Confluent Kafka-to-S3 sink custom s3 naming for easy partitioning

433 Views Asked by At

I'm backing up my kafka topics to s3 using confluent's kafka-connect-s3 https://www.confluent.io/hub/confluentinc/kafka-connect-s3. I want to be able to easily query this data using Athena and have it properly partitioned for cheap/fast reads.

I want to partition by (year/month/day/topic) tuple. I already have the year/month/day part solved by using a Daily partitioner https://docs.confluent.io/kafka-connect-s3-sink/current/index.html#partitioning-records-into-s3-objects. Now year=YYYY/month=MM/day=DD is worked into the path so any hive-based querying is optimized / partitioned on time.
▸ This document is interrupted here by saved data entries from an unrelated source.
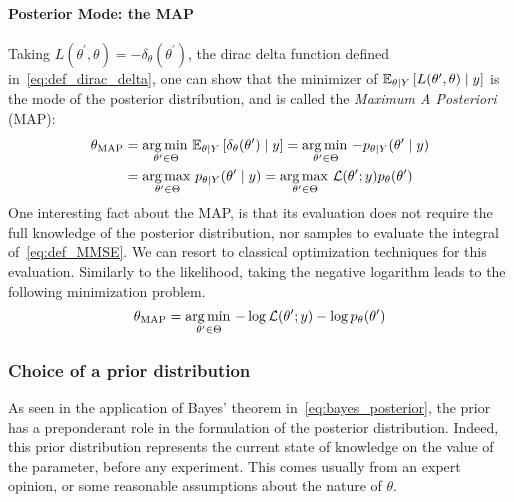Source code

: \documentclass[../../Main_ManuscritThese.tex]{subfiles}
\begin{document}
\paragraph{Posterior Mode: the MAP}
Taking $L(\theta^{\prime},\theta) = -\delta_{\theta}(\theta^{\prime})$, the dirac delta function defined in~\cref{eq:def_dirac_delta}, one can show that the minimizer of $\mathbb{E}_{\theta\mid Y}\left[L(\theta^{\prime},\theta) \mid y\right]$ is the mode of the posterior distribution, and is called the \emph{Maximum A Posteriori} (MAP):
\begin{align}
  \label{eq:def_MAP}
  {\theta}_{\mathrm{MAP}} &= \operatorname*{arg\,min \,}_{\theta^{\prime} \in \Theta}\mathbb{E}_{\theta\mid Y}\left[\delta_{\theta}(\theta^{\prime})\mid y\right] = \operatorname*{arg\,min \,}_{\theta^{\prime} \in \Theta} -p_{\theta\mid Y}(\theta^{\prime}\mid y) \\
                         &= \operatorname*{arg\,max \,}_{\theta^{\prime} \in \Theta} p_{\theta\mid Y}(\theta^{\prime} \mid y) = \operatorname*{arg\,max \,}_{\theta^{\prime} \in \Theta} \mathcal{L}(\theta^{\prime} ;y)p_{\theta}(\theta^{\prime})
                           \nonumber
\end{align}
One interesting fact about the MAP, is that its evaluation does not require the full knowledge of the posterior distribution, nor samples to evaluate the integral of~\cref{eq:def_MMSE}. We can resort to classical optimization techniques for this evaluation. Similarly to the likelihood, taking the negative logarithm leads to the following minimization problem.
\begin{equation}
  \label{eq:minimisation_MAP_log}
  {\theta}_{\mathrm{MAP}} = \operatorname*{arg\,min \,}_{\theta^{\prime}\in \Theta} -\log \mathcal{L}(\theta^{\prime};y) - \log p_{\theta}(\theta^{\prime})
\end{equation}

\subsubsection{Choice of a prior distribution}
\label{sec:choice_prior}
As seen in the application of Bayes' theorem
in~\cref{eq:bayes_posterior}, the prior has a preponderant role in the
formulation of the posterior distribution. Indeed, this prior
distribution represents the current state of knowledge on the value of
the parameter, before any experiment. This comes usually from an
expert opinion, or some reasonable assumptions about the nature of
$\theta$.
\end{document}
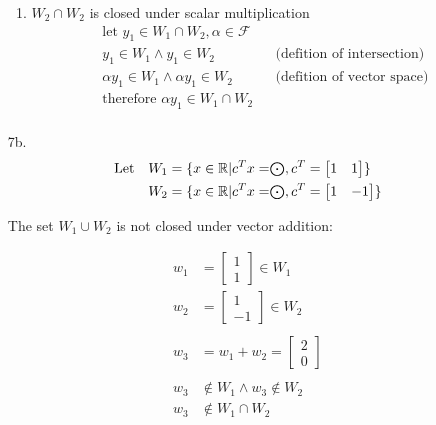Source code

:\documentclass[12pt,fleqn,leqno,letterpaper]{article}
\begin{document}
\begin{itemize}
\begin{enumerate}
			\item $W_{2} \cap W_{2}$ is closed under scalar multiplication
				\begin{align*}
					& \text{let } y_{1} \in W_{1} \cap W_{2}, \alpha \in \mathscr{F} && \\
					& y_{1} \in W_{1} \wedge y_{1} \in W_{2} && \text{(defition of intersection)}\\
					& \alpha y_{1} \in W_{1} \wedge \alpha y_{1} \in W_{2} && \text{(defition of vector space)}\\
					& \text{therefore } \alpha y_{1} \in W_{1} \cap W_{2} &&\\
				\end{align*}
		\end{enumerate}

	\item[7b.]
		\begin{align*}
			& \text{Let} && W_{1} = \{ x \in \mathbb{R} | c^{T} x = \mathrel{\mathsmaller{\bigodot}},
		c^{T} = \begin{bmatrix} 1 & 1\end{bmatrix}\}\\
			&            && W_{2}= \{ x \in \mathbb{R} | c^{T} x = \mathrel{\mathsmaller{\bigodot}},
		c^{T} = \begin{bmatrix} 1 & -1\end{bmatrix}\}
		\end{align*}

		The set $W_{1} \cup W_{2}$ is not closed under vector addition:

		\begin{align*}
			w_{1} &= \begin{bmatrix} 1 \\ 1 \end{bmatrix} \in W_{1}\\
			w_{2} &= \begin{bmatrix} 1 \\ -1 \end{bmatrix} \in W_{2}\\\\
			w_{3} &= w_{1} + w_{2} = \begin{bmatrix} 2 \\ 0 \end{bmatrix}\\\\
			w_{3} &\notin W_{1} \wedge w_{3} \notin W_{2}\\
			w_{3} &\notin W_{1} \cap W_{2}
		\end{align*}
\end{itemize}
\end{document}
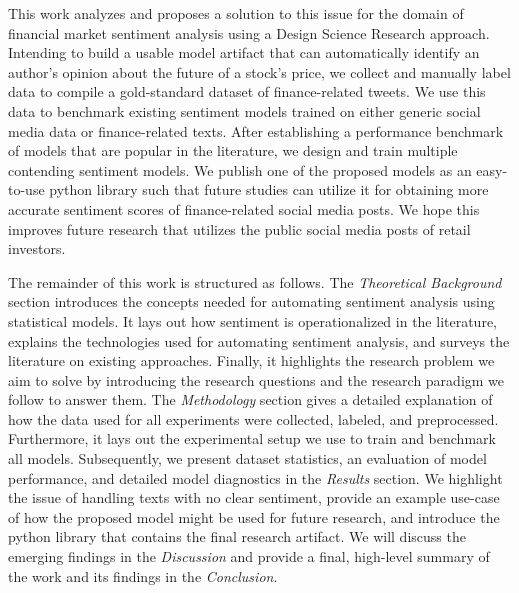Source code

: This work analyzes and proposes a solution to this issue for the domain of financial market sentiment analysis using a Design Science Research approach. Intending to build a usable model artifact that can automatically identify an author's opinion about the future of a stock's price, we collect and manually label data to compile a gold-standard dataset of finance-related tweets. We use this data to benchmark existing sentiment models trained on either generic social media data or finance-related texts. After establishing a performance benchmark of models that are popular in the literature, we design and train multiple contending sentiment models. We publish one of the proposed models as an easy-to-use python library such that future studies can utilize it for obtaining more accurate sentiment scores of finance-related social media posts. We hope this improves future research that utilizes the public social media posts of retail investors.

The remainder of this work is structured as follows. The \emph{Theoretical Background} section introduces the concepts needed for automating sentiment analysis using statistical models. It lays out how sentiment is operationalized in the literature, explains the technologies used for automating sentiment analysis, and surveys the literature on existing approaches. Finally, it highlights the research problem we aim to solve by introducing the research questions and the research paradigm we follow to answer them. The \emph{Methodology} section gives a detailed explanation of how the data used for all experiments were collected, labeled, and preprocessed. Furthermore, it lays out the experimental setup we use to train and benchmark all models. Subsequently, we present dataset statistics, an evaluation of model performance, and detailed model diagnostics in the \emph{Results} section. We highlight the issue of handling texts with no clear sentiment, provide an example use-case of how the proposed model might be used for future research, and introduce the python library that contains the final research artifact. We will discuss the emerging findings in the \emph{Discussion} and provide a final, high-level summary of the work and its findings in the \emph{Conclusion}.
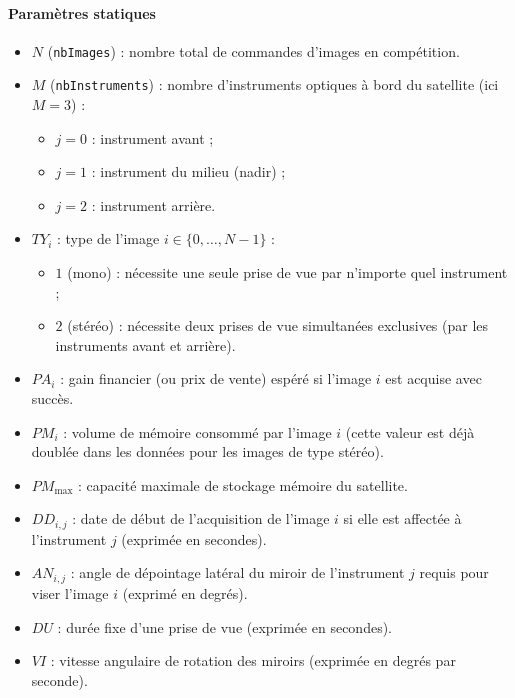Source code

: \documentclass[8pt]{article}
\begin{document}
\paragraph{Paramètres statiques}
\begin{itemize}
    \item \textbf{$N$} (\texttt{nbImages}) : nombre total de commandes d'images en compétition.
    \item \textbf{$M$} (\texttt{nbInstruments}) : nombre d'instruments optiques à bord du satellite (ici $M=3$) :
    \begin{itemize}
        \item $j = 0$ : instrument avant ;
        \item $j = 1$ : instrument du milieu (nadir) ;
        \item $j = 2$ : instrument arrière.
    \end{itemize}
    \item \textbf{$TY_i$} : type de l'image $i \in \{0, \dots, N-1\}$ :
    \begin{itemize}
        \item $1$ (mono) : nécessite une seule prise de vue par n'importe quel instrument ;
        \item $2$ (stéréo) : nécessite deux prises de vue simultanées exclusives (par les instruments avant et arrière).
    \end{itemize}
    \item \textbf{$PA_i$} : gain financier (ou prix de vente) espéré si l'image $i$ est acquise avec succès.
    \item \textbf{$PM_i$} : volume de mémoire consommé par l'image $i$ (cette valeur est déjà doublée dans les données pour les images de type stéréo).
    \item \textbf{$PM_{\max}$} : capacité maximale de stockage mémoire du satellite.
    \item \textbf{$DD_{i,j}$} : date de début de l'acquisition de l'image $i$ si elle est affectée à l'instrument $j$ (exprimée en secondes).
    \item \textbf{$AN_{i,j}$} : angle de dépointage latéral du miroir de l'instrument $j$ requis pour viser l'image $i$ (exprimé en degrés).
    \item \textbf{$DU$} : durée fixe d'une prise de vue (exprimée en secondes).
    \item \textbf{$VI$} : vitesse angulaire de rotation des miroirs (exprimée en degrés par seconde).
\end{itemize}
\end{document}
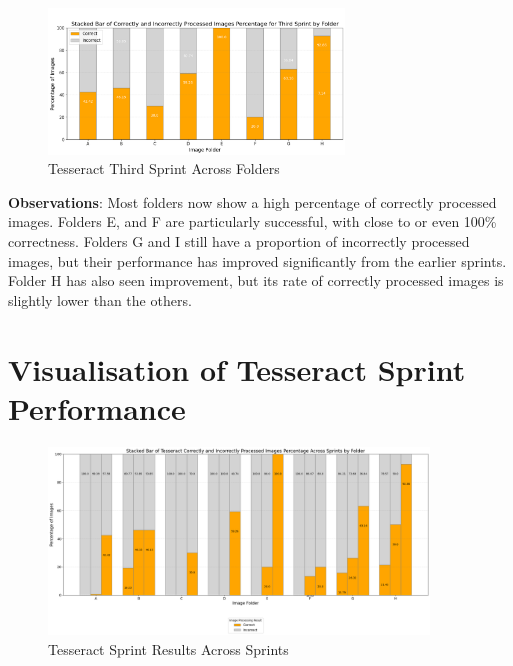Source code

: \vspace{1in}
\begin{figure}[ht]
    \centering
    \includegraphics[width=0.7\textwidth]{Figures/Results/tesseract_sprints_three.png}
    \caption[Tesseract Third Sprint Across Folders]{Tesseract Third Sprint Across Folders}
    \label{fig:Tesseract Third Sprint Across Folders}
\end{figure}

\vspace{1in}

\textbf{Observations}: Most folders now show a high percentage of correctly processed images. Folders E, and F are particularly successful, with close to or even 100\% correctness. Folders G and I still have a proportion of incorrectly processed images, but their performance has improved significantly from the earlier sprints. Folder H has also seen improvement, but its rate of correctly processed images is slightly lower than the others.

\newpage

\section{Visualisation of Tesseract Sprint Performance}

\begin{figure}[ht]
    \centering
    \includegraphics[width=0.9\textwidth]{Figures/Results/tesseract_sprints.png}
    \caption[Tesseract Sprint Results Across Sprints]{Tesseract Sprint Results Across Sprints}
    \label{fig:Tesseract Sprint Results Across Sprints}
\end{figure}


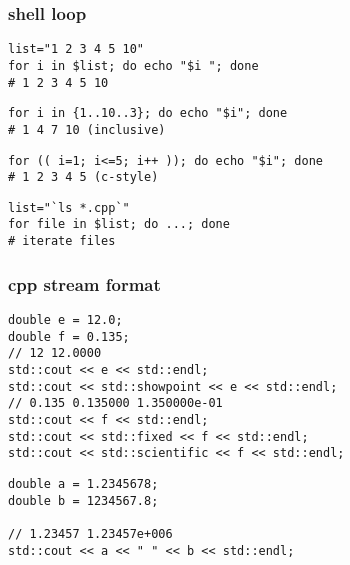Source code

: \documentclass[10pt]{article}
\begin{document}
\begin{multicols*}{2}
    \subsubsection*{shell loop}
    \begin{tcolorbox}[halign=left]
        \begin{verbatim}
list="1 2 3 4 5 10" 
for i in $list; do echo "$i "; done
# 1 2 3 4 5 10
        \end{verbatim}
    \end{tcolorbox}
    \begin{tcolorbox}[halign=left]
        \begin{verbatim}
for i in {1..10..3}; do echo "$i"; done
# 1 4 7 10 (inclusive)
        \end{verbatim}
    \end{tcolorbox}
    \begin{tcolorbox}[halign=left]
        \begin{verbatim}
for (( i=1; i<=5; i++ )); do echo "$i"; done
# 1 2 3 4 5 (c-style)
        \end{verbatim}
    \end{tcolorbox}
    \begin{tcolorbox}[halign=left]
        \begin{verbatim}
list="`ls *.cpp`" 
for file in $list; do ...; done
# iterate files
        \end{verbatim}
    \end{tcolorbox}

    \newpage
    \subsubsection*{cpp stream format}
    \begin{tcolorbox}[halign=left]
        \begin{verbatim}
double e = 12.0;
double f = 0.135;
// 12 12.0000
std::cout << e << std::endl;
std::cout << std::showpoint << e << std::endl;
// 0.135 0.135000 1.350000e-01
std::cout << f << std::endl;
std::cout << std::fixed << f << std::endl;
std::cout << std::scientific << f << std::endl;
        \end{verbatim}
    \end{tcolorbox}

    \begin{tcolorbox}[halign=left]
        \begin{verbatim}
double a = 1.2345678;
double b = 1234567.8;

// 1.23457 1.23457e+006
std::cout << a << " " << b << std::endl; 


\end{verbatim}
\end{tcolorbox}
\end{multicols*}
\end{document}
Looking at msck explanation, notice the example using userid=

https://docs.aws.amazon.com/athena/latest/ug/msck-repair-table.html

However, based off these docs https://docs.confluent.io/kafka-connect-s3-sink/current/index.html#s3-object-names I get {topic} in the path but there's no way to modify it to topic={topic}. I could work this into the prefix (instead of env={env} the prefix would be env={env}/topic={topic}) but that seems redundant with another only-child directory {topic} underneath it.

I also noticed topic name is in the message name delimitated by + (along with partition and starting offset).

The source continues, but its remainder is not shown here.